**Required work:** Using the data below, copy out all lines with the word "Mitsuba".

**The input:**
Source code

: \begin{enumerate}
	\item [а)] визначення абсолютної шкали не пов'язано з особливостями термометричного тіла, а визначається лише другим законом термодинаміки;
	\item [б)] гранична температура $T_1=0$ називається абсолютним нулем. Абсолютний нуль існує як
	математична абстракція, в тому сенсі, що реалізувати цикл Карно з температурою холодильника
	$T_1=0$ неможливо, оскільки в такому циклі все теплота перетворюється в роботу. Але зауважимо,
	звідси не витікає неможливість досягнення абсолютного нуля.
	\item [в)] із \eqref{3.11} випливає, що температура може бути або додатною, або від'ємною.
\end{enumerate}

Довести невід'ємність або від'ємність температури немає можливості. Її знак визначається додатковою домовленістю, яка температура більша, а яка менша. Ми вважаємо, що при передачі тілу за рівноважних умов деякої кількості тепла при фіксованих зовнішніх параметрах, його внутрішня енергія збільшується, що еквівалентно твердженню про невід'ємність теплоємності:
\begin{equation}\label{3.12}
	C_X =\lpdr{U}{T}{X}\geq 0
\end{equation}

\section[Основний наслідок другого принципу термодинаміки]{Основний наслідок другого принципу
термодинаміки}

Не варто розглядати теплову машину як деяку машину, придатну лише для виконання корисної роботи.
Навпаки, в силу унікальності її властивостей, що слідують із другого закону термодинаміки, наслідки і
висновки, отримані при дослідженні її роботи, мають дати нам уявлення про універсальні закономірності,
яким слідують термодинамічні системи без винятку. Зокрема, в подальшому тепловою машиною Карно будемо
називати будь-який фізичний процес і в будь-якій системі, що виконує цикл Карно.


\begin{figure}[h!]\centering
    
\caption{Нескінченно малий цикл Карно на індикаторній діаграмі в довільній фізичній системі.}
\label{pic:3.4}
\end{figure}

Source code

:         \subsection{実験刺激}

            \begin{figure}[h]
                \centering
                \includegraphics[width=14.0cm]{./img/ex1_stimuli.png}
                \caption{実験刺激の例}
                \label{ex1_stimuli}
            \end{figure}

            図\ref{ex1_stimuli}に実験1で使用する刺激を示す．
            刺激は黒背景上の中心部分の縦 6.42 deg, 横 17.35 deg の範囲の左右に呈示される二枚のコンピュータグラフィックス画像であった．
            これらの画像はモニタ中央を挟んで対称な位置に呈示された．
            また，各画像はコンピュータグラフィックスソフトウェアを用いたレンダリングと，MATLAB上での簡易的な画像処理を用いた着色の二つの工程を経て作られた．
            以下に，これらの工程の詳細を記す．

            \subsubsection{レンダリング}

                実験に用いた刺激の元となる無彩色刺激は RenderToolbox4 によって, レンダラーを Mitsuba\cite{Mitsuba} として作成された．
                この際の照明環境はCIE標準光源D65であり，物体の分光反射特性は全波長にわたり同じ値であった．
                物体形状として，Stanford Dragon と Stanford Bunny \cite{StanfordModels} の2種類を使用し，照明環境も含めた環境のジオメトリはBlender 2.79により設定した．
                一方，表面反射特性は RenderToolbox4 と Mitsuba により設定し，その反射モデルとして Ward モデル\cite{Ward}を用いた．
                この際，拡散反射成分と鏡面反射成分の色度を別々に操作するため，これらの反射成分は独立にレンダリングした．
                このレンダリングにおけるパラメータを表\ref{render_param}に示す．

**Result below:**
                実験に用いた刺激の元となる無彩色刺激は RenderToolbox4 によって, レンダラーを Mitsuba\cite{Mitsuba} として作成された．
                一方，表面反射特性は RenderToolbox4 と Mitsuba により設定し，その反射モデルとして Ward モデル\cite{Ward}を用いた．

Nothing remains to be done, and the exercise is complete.